> [WORK REQUIRED] Below are records; count the lines among them that include the string "been", and state only the number.

== EXERCISE INPUTS

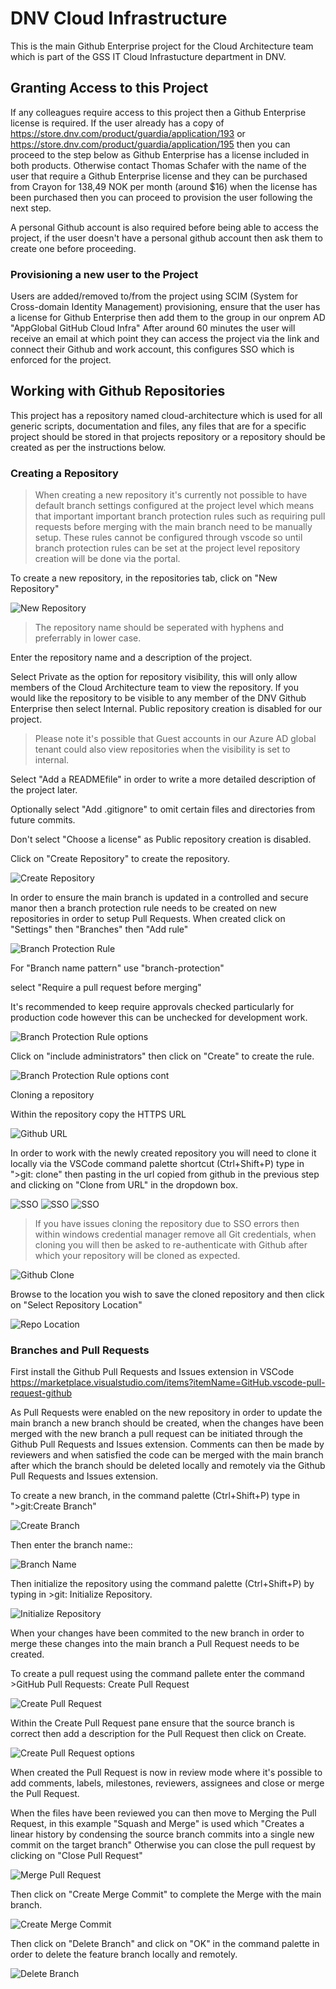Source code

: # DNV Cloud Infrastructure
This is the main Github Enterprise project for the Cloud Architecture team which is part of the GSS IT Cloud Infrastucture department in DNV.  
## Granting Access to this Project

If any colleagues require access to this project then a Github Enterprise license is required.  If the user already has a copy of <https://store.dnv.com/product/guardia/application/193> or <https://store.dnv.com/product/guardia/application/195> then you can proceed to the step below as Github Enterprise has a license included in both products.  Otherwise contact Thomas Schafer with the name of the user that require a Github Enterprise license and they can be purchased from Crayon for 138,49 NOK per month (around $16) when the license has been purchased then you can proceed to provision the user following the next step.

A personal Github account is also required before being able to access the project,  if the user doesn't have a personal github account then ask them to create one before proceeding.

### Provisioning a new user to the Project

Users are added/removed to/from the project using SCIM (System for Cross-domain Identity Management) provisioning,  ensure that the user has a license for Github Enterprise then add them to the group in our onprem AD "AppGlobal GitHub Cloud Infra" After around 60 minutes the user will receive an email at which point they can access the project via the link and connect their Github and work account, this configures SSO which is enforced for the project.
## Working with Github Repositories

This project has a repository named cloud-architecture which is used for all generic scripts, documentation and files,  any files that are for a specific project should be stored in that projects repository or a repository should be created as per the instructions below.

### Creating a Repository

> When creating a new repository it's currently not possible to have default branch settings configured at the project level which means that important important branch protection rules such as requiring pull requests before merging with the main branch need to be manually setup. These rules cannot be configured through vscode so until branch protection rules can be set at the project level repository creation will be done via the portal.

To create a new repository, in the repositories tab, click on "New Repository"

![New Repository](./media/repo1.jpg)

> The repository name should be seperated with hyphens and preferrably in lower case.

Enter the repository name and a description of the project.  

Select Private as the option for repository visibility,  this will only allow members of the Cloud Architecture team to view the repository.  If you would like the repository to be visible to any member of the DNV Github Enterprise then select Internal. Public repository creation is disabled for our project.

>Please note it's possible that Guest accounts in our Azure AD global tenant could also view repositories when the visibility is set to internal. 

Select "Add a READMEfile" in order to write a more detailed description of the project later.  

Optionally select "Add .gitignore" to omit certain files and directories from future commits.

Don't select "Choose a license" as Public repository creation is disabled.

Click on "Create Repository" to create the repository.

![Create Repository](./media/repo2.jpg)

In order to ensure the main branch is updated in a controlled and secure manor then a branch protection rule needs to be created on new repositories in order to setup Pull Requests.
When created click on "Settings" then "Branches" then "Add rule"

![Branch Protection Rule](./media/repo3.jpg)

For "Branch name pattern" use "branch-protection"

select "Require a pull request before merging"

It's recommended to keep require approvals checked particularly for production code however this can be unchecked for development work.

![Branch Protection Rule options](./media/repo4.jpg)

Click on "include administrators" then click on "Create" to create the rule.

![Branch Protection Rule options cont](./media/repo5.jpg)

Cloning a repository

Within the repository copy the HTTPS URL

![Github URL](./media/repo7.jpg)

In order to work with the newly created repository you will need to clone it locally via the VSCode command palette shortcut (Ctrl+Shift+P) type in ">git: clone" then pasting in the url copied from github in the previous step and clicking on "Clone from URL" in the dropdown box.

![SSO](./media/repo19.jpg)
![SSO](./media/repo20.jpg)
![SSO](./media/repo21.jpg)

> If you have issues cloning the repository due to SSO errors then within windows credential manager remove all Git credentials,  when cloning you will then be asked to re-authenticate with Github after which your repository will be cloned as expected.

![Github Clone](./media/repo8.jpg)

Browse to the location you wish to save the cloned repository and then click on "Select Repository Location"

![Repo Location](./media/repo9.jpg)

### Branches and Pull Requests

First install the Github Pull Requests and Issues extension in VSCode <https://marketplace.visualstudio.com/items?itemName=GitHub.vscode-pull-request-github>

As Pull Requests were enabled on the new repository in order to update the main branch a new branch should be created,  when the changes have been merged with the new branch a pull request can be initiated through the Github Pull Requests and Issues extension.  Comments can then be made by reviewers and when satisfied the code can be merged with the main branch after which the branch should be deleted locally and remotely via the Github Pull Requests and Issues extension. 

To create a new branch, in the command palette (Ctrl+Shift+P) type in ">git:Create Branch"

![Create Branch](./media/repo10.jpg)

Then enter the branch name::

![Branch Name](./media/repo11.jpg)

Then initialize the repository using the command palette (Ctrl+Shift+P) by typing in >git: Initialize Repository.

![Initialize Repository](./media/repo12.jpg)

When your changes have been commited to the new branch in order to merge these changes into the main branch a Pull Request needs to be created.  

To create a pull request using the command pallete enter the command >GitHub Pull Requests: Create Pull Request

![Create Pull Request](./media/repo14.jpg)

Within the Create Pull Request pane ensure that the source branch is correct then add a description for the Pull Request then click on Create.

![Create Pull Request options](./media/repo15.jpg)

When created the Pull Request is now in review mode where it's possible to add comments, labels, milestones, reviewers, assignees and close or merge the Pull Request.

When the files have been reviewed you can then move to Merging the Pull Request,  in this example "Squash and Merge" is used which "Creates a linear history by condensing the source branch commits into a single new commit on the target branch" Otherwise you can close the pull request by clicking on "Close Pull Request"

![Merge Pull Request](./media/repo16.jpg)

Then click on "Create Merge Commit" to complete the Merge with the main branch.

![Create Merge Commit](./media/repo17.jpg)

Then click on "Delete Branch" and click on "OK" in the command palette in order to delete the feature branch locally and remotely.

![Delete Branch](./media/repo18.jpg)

====

> [YOUR SOLUTION] 4